Work instruction -
Which lines of the data below include the string "textwidth"? Return each of them.

[Stored items from a collection]
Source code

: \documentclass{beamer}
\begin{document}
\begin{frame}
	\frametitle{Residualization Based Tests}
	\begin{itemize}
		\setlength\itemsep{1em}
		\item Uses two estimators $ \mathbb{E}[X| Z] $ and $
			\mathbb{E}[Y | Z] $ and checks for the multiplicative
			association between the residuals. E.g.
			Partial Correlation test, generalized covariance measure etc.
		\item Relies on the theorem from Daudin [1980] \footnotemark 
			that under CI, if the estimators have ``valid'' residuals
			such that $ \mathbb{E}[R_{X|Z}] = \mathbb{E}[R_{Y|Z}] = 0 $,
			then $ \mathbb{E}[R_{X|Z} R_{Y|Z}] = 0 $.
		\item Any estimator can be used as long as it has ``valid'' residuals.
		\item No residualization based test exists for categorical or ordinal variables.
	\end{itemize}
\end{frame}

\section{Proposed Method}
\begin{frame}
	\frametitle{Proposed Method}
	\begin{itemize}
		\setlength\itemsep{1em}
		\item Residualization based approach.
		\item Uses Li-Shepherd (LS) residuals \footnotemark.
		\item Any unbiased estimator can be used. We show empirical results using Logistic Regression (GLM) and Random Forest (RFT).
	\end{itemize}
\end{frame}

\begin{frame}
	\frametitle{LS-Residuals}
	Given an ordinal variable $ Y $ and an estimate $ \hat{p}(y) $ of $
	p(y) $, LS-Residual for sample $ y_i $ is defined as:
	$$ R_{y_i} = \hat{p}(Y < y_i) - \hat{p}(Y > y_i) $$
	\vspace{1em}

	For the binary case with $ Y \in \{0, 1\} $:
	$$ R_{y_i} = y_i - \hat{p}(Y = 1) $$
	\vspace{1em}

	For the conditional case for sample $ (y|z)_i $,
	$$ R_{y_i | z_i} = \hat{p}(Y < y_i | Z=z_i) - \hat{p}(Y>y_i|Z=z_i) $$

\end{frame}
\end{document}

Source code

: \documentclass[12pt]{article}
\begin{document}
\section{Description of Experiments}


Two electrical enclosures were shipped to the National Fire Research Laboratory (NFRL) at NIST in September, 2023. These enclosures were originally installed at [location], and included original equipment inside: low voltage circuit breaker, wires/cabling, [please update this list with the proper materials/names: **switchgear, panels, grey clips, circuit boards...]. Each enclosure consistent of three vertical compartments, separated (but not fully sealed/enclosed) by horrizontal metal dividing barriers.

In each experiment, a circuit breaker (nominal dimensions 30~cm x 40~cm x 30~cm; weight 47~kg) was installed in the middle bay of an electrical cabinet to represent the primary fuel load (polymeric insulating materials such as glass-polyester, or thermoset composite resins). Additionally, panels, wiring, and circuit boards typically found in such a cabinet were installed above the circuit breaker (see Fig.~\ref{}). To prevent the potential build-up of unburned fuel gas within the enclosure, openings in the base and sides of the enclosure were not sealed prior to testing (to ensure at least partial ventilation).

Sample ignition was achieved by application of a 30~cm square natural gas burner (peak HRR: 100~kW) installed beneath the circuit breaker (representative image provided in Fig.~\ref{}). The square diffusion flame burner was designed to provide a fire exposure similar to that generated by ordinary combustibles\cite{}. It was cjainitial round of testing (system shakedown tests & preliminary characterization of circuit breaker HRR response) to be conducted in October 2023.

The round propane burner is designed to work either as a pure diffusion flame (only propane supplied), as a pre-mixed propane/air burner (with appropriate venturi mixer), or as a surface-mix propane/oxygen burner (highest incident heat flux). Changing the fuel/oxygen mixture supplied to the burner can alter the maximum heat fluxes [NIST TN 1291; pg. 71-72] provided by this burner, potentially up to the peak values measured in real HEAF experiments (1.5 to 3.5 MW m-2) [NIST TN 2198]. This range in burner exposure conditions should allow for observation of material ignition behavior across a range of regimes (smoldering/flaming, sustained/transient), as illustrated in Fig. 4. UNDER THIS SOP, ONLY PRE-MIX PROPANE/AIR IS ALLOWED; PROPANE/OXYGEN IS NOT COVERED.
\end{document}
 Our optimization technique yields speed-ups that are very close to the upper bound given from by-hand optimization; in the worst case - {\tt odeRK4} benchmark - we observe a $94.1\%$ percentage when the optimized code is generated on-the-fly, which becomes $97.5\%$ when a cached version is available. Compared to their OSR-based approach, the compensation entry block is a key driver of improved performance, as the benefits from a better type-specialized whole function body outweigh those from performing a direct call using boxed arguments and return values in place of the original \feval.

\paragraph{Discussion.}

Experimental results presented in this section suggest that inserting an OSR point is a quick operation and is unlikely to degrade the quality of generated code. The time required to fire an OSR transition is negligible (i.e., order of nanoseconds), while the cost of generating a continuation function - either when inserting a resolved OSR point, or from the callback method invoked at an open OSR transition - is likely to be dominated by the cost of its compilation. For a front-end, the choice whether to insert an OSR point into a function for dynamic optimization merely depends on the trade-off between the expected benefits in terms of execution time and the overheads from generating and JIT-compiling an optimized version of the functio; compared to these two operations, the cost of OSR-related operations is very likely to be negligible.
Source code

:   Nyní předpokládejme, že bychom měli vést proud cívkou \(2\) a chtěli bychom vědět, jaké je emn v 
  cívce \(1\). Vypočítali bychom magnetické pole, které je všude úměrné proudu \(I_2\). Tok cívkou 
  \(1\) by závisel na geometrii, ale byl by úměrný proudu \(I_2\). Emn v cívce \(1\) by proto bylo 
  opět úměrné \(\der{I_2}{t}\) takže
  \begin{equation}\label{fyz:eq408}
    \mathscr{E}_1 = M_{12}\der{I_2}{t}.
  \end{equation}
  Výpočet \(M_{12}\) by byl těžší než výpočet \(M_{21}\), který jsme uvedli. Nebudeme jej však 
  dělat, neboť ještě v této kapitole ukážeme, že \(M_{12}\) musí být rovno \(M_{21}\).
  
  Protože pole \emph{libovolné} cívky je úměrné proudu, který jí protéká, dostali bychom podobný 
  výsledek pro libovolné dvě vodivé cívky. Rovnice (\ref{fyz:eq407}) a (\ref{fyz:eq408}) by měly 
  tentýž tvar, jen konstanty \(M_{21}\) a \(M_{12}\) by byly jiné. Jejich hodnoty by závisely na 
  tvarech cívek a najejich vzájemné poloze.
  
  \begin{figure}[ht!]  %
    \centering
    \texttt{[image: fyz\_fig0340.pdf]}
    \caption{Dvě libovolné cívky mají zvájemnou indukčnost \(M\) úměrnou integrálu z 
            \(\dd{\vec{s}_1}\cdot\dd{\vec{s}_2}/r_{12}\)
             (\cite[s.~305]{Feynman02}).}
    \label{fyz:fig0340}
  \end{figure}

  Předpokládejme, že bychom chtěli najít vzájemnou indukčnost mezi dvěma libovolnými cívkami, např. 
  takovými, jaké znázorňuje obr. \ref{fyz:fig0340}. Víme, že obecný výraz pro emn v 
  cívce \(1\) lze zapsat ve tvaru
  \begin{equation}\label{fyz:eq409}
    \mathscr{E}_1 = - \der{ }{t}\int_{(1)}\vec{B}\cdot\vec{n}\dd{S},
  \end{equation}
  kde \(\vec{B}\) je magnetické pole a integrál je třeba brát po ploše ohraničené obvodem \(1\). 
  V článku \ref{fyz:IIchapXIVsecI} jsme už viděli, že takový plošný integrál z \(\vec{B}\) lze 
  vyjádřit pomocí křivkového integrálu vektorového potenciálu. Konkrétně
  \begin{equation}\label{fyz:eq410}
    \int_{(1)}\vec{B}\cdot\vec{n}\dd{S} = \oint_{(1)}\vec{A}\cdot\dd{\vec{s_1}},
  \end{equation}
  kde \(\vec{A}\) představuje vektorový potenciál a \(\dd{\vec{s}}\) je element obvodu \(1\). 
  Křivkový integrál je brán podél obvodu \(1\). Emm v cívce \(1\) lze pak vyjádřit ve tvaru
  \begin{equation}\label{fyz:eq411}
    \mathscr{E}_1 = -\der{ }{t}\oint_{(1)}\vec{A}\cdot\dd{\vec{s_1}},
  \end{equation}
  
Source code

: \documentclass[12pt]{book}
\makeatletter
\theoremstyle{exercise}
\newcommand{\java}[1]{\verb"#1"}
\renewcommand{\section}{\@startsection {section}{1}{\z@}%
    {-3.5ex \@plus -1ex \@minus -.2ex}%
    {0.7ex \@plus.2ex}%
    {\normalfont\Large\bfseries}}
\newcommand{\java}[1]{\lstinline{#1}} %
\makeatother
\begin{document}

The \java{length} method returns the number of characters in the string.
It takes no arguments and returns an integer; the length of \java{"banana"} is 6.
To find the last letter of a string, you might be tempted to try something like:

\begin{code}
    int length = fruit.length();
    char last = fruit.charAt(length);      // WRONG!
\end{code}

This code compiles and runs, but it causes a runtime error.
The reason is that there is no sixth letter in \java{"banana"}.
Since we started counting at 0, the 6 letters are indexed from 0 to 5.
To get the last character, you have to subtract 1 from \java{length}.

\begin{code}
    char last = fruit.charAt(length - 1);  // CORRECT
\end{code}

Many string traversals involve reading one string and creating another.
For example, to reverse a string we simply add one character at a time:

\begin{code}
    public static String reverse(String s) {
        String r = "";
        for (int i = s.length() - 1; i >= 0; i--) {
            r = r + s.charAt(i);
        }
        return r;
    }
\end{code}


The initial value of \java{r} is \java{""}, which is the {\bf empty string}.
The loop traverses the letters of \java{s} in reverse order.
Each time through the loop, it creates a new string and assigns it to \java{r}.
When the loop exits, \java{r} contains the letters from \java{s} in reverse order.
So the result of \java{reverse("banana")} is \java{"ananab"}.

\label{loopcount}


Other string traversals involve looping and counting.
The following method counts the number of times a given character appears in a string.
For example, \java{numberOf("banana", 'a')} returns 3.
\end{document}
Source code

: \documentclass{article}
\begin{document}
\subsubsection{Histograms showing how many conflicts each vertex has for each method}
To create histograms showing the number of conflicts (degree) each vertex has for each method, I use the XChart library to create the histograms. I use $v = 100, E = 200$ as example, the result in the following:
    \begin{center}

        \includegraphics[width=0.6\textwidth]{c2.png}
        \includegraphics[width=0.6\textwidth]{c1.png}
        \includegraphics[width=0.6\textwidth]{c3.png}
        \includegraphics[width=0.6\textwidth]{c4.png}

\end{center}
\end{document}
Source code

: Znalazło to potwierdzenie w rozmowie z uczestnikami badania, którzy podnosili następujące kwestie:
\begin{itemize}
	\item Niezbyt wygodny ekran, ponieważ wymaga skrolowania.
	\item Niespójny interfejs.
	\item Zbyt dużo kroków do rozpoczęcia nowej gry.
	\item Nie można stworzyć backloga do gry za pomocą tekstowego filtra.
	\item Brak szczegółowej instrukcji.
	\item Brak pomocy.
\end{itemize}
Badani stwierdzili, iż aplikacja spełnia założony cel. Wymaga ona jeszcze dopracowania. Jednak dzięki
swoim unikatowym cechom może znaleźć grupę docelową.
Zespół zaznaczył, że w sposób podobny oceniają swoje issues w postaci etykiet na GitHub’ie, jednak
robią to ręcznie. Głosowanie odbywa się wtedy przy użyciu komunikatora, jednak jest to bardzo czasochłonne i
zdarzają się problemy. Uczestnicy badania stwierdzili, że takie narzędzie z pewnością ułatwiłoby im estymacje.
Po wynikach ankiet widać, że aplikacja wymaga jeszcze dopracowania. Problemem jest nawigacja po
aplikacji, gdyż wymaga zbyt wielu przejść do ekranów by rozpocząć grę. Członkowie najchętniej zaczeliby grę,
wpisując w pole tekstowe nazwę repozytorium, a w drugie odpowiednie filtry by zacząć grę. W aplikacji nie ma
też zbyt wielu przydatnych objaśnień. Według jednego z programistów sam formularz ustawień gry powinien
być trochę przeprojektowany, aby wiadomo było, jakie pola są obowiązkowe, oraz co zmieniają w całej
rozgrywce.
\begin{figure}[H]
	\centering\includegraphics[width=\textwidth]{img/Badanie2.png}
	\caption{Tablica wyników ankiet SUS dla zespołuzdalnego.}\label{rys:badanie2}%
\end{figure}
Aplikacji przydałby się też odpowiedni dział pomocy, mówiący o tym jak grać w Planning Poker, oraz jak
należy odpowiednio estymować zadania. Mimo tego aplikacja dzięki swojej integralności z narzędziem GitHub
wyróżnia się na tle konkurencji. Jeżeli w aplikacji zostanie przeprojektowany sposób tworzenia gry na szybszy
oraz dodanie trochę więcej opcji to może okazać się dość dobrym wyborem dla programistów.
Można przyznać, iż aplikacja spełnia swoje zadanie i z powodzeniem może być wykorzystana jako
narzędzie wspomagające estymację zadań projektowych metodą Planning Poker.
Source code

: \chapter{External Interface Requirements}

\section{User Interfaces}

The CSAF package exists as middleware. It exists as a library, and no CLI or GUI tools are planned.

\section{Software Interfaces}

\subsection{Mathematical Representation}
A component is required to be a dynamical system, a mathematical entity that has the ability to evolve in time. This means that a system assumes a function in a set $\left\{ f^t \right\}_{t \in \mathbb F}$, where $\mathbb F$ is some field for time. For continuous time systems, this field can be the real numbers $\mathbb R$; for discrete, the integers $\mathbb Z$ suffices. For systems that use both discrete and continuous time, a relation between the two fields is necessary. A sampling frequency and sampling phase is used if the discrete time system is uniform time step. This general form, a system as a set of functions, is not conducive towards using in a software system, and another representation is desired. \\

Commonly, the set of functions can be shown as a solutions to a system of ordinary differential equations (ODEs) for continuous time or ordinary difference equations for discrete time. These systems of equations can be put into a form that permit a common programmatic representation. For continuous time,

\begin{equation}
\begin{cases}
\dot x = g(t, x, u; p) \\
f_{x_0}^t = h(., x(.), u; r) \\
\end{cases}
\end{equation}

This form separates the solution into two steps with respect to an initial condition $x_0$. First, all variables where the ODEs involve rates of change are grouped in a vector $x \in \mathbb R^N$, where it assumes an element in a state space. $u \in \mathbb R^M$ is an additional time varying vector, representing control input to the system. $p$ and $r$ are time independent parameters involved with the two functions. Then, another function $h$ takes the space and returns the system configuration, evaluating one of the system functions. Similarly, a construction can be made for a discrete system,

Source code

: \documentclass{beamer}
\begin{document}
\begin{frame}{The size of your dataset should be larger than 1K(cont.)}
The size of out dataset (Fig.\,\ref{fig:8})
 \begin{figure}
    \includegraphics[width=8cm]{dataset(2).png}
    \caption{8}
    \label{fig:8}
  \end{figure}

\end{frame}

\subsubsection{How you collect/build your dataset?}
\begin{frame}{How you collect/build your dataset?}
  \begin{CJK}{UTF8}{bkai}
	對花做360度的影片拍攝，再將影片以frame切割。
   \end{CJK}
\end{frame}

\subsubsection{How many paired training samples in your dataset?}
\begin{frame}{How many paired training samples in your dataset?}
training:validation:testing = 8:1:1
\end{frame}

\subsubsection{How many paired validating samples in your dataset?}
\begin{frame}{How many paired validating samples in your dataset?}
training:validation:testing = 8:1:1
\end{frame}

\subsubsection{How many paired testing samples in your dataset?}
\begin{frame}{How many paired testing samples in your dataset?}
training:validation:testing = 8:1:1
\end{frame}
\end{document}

Written answer -
        \includegraphics[width=0.6\textwidth]{c2.png}
        \includegraphics[width=0.6\textwidth]{c1.png}
        \includegraphics[width=0.6\textwidth]{c3.png}
        \includegraphics[width=0.6\textwidth]{c4.png}
	\centering\includegraphics[width=\textwidth]{img/Badanie2.png}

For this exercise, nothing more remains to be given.